I rarely have the luxury to allow trim to acclimate in a customers home. They want instant gratification, even when I warn them. 

If I have the luxury I like to have it sitting rough cut for a couple weeks in a temp controlled room. I'm no painter but I often prime my trim before install, I leave it up to the customer to putty and paint or whoever they hire to do it.


----------



## Just Bill (Dec 29, 2008)

All the experts say backpriming reduces expansion, warping. Who am I to argue.


----------



## joesdad (Nov 1, 2007)

In my opinion, it depends on your region and how extreme you are with the heat/ac in your house. I installed all new poplar and pine trim in my entire house five years ago (crown, casings, baseboard), and nothing has visibly moved. In the winter my house is never over 68 degrees, and in the summer it's usually around 73-75 with very little ac use. I've never back primed, but a good fit helps too.


----------



## cabinetman (Jul 5, 2007)

If the trim is a natural finish with a film finish, I'll go ahead and shoot the back just to get it covered. Some trim if just sprayed on the face may leave return shapes (on the outer edges) towards the back bare from finish. Spraying the backside insures all visible wood is covered.

If it's a painted trim, the same applies. Having the backside primed or finished isn't really a question of preventing expansion/contraction as that isn't an issue for longrain. Most trim isn't thick enough or wide enough to have crossgrain movement an issue.


----------



## Ghidrah (Mar 2, 2010)

> *This is related to Exterior priming and painting done on 100 plus yr old structures.*


Take it for what its worth.
I have 2 houses and 1 Inn over 100 yrs old that I work on, all of them have most of their original exterior trim on them. Some of the trim that isn't original was replaced by me over the last 10 plus yrs. 
The rest of the non original trim replaced by other contractors was done in pine and is already in a state of severe rot.

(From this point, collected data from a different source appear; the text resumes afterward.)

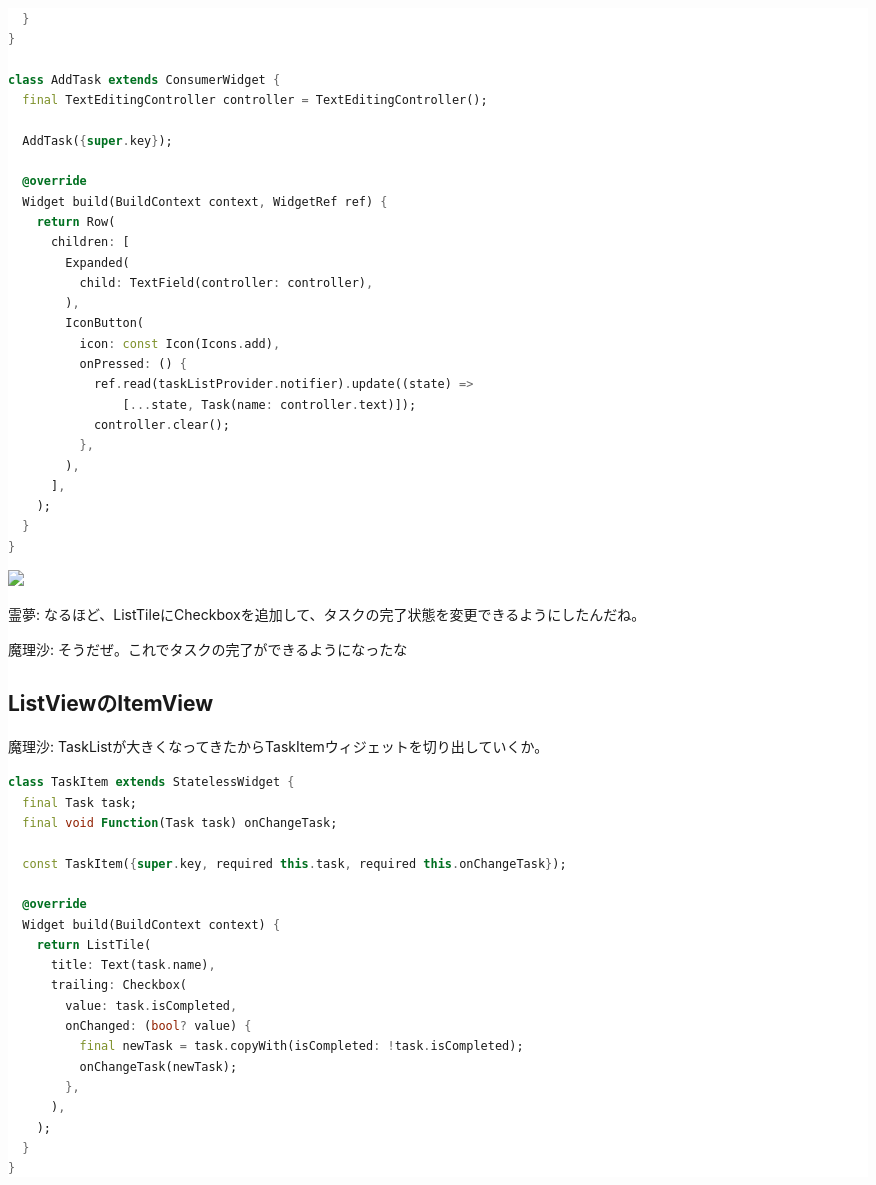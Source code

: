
 ```dart
  }
}

class AddTask extends ConsumerWidget {
  final TextEditingController controller = TextEditingController();

  AddTask({super.key});

  @override
  Widget build(BuildContext context, WidgetRef ref) {
    return Row(
      children: [
        Expanded(
          child: TextField(controller: controller),
        ),
        IconButton(
          icon: const Icon(Icons.add),
          onPressed: () {
            ref.read(taskListProvider.notifier).update((state) =>
                [...state, Task(name: controller.text)]);
            controller.clear();
          },
        ),
      ],
    );
  }
}

```

<img height="640" src="https://github.com/shirobutton/flutter_sample/assets/99120730/c103b299-fe3a-4e83-a404-1ff116301507">

霊夢: なるほど、ListTileにCheckboxを追加して、タスクの完了状態を変更できるようにしたんだね。

魔理沙: そうだぜ。これでタスクの完了ができるようになったな

## ListViewのItemView

魔理沙: TaskListが大きくなってきたからTaskItemウィジェットを切り出していくか。

```dart
class TaskItem extends StatelessWidget {
  final Task task;
  final void Function(Task task) onChangeTask;

  const TaskItem({super.key, required this.task, required this.onChangeTask});

  @override
  Widget build(BuildContext context) {
    return ListTile(
      title: Text(task.name),
      trailing: Checkbox(
        value: task.isCompleted,
        onChanged: (bool? value) {
          final newTask = task.copyWith(isCompleted: !task.isCompleted);
          onChangeTask(newTask);
        },
      ),
    );
  }
}
```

All 3 buildings are within 1 mile from the ocean, 2 of them are on it. Woods Hole, Cape Cod MA., the place is hammered by wind rain salt water, baked by the sun and covered in snow. Both structures are on a slope rising up from the ocean. When the air is calm at sea level it is 20 + MPH on the roof of the house about 100+ feet above sea level and 50+ MPH on the roof of the Inn which is another 130+ feet above the house.

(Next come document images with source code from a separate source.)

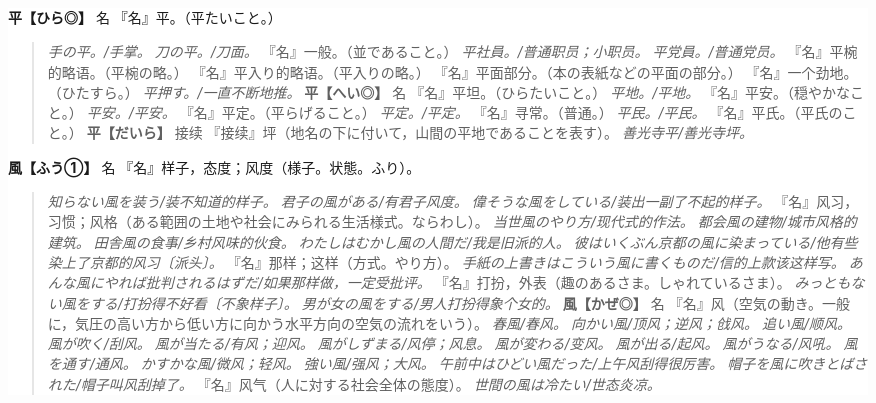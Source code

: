 **平【ひら◎】** 名
『名』平。（平たいこと。）
> *手の平。/手掌。*
> *刀の平。/刀面。*
『名』一般。（並であること。）
> *平社員。/普通职员；小职员。*
> *平党員。/普通党员。*
『名』平椀的略语。（平椀の略。）
『名』平入り的略语。（平入りの略。）
『名』平面部分。（本の表紙などの平面の部分。）
『名』一个劲地。（ひたすら。）
> *平押す。/一直不断地推。*
**平【へい◎】** 名
『名』平坦。（ひらたいこと。）
> *平地。/平地。*
『名』平安。（穏やかなこと。）
> *平安。/平安。*
『名』平定。（平らげること。）
> *平定。/平定。*
『名』寻常。（普通。）
> *平民。/平民。*
『名』平氏。（平氏のこと。）
**平【だいら】** 接续
『接续』坪（地名の下に付いて，山間の平地であることを表す）。
> *善光寺平/善光寺坪。*

**風【ふう①】** 名
『名』样子，态度；风度（様子。状態。ふり）。
> *知らない風を装う/装不知道的样子。*
> *君子の風がある/有君子风度。*
> *偉そうな風をしている/装出一副了不起的样子。*
『名』风习，习惯；风格（ある範囲の土地や社会にみられる生活様式。ならわし）。
> *当世風のやり方/现代式的作法。*
> *都会風の建物/城市风格的建筑。*
> *田舎風の食事/乡村风味的伙食。*
> *わたしはむかし風の人間だ/我是旧派的人。*
> *彼はいくぶん京都の風に染まっている/他有些染上了京都的风习〔派头〕。*
『名』那样；这样（方式。やり方）。
> *手紙の上書きはこういう風に書くものだ/信的上款该这样写。*
> *あんな風にやれば批判されるはずだ/如果那样做，一定受批评。*
『名』打扮，外表（趣のあるさま。しゃれているさま）。
> *みっともない風をする/打扮得不好看〔不象样子〕。*
> *男が女の風をする/男人打扮得象个女的。*
**風【かぜ◎】** 名
『名』风（空気の動き。一般に，気圧の高い方から低い方に向かう水平方向の空気の流れをいう）。
> *春風/春风。*
> *向かい風/顶风；逆风；戗风。*
> *追い風/顺风。*
> *風が吹く/刮风。*
> *風が当たる/有风；迎风。*
> *風がしずまる/风停；风息。*
> *風が変わる/变风。*
> *風が出る/起风。*
> *風がうなる/风吼。*
> *風を通す/通风。*
> *かすかな風/微风；轻风。*
> *強い風/强风；大风。*
> *午前中はひどい風だった/上午风刮得很厉害。*
> *帽子を風に吹きとばされた/帽子叫风刮掉了。*
『名』风气（人に対する社会全体の態度）。
> *世間の風は冷たい/世态炎凉。*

All the original Ext. trim is fir, (I've also replaced with fir) even though I primed the back of the replacement trim none of what I've replaced was back primed or painted. As far as I can figure the type of material, maintenance and the direction it faces makes the difference. 

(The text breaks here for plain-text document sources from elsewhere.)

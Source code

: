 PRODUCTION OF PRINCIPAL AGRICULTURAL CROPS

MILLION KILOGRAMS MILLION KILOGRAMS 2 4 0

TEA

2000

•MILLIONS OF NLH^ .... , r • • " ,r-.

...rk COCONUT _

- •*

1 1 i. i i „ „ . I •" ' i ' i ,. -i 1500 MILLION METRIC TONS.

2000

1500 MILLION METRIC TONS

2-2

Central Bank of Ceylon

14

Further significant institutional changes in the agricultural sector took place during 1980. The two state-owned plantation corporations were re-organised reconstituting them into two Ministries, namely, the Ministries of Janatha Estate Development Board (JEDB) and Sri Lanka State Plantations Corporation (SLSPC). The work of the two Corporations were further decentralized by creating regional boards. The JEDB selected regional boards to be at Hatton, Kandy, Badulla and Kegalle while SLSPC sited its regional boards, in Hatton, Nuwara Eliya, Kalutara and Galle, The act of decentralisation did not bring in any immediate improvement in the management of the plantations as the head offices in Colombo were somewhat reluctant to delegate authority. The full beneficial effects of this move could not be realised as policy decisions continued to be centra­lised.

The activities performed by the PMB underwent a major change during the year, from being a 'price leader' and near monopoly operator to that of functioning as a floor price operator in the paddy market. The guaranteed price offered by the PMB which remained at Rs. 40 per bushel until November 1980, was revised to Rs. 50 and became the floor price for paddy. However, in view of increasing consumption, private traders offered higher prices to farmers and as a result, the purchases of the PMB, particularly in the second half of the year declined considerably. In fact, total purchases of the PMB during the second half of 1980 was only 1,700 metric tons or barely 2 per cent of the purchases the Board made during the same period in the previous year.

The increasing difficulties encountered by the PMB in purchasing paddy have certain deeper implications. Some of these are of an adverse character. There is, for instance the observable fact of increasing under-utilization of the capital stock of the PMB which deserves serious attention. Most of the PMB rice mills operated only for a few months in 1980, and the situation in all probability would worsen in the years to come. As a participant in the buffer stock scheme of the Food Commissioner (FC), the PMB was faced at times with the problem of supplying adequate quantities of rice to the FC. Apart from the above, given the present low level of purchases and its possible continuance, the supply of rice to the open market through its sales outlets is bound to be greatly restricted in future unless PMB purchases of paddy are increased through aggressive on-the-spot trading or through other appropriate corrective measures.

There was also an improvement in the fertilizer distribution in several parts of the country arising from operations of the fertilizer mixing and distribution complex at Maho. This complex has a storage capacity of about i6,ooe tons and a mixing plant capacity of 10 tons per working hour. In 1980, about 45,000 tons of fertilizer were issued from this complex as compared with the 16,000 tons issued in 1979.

From what I can remember as was suggested to me by more than one ancient, (including late grandfather, who cut, milled and built his own farm house and barns) was once the material was, correctly set in place there was'nt any way for physical contact with water. So any moisture absorbed on the surface had an easy way out via the non primed and painted back.


----------



## wseand40 (Jan 24, 2010)

I have trimmed in Oregon and New Mexico and never have I primed the back and never had a problem. I would spend your time installing it properly and not on priming. Improper installation is going to be your nightmare in the long run. Get a good clean miter on your joints and secure them well. I let most of my wood acclimate at least a week when possible.


----------



## flolypops (Jun 30, 2010)

I have never used priming but after read it. I will prefer it because it is really better than Plywood. It is very effective and reliable compare to plywood. So, definitely I prefer it.


----------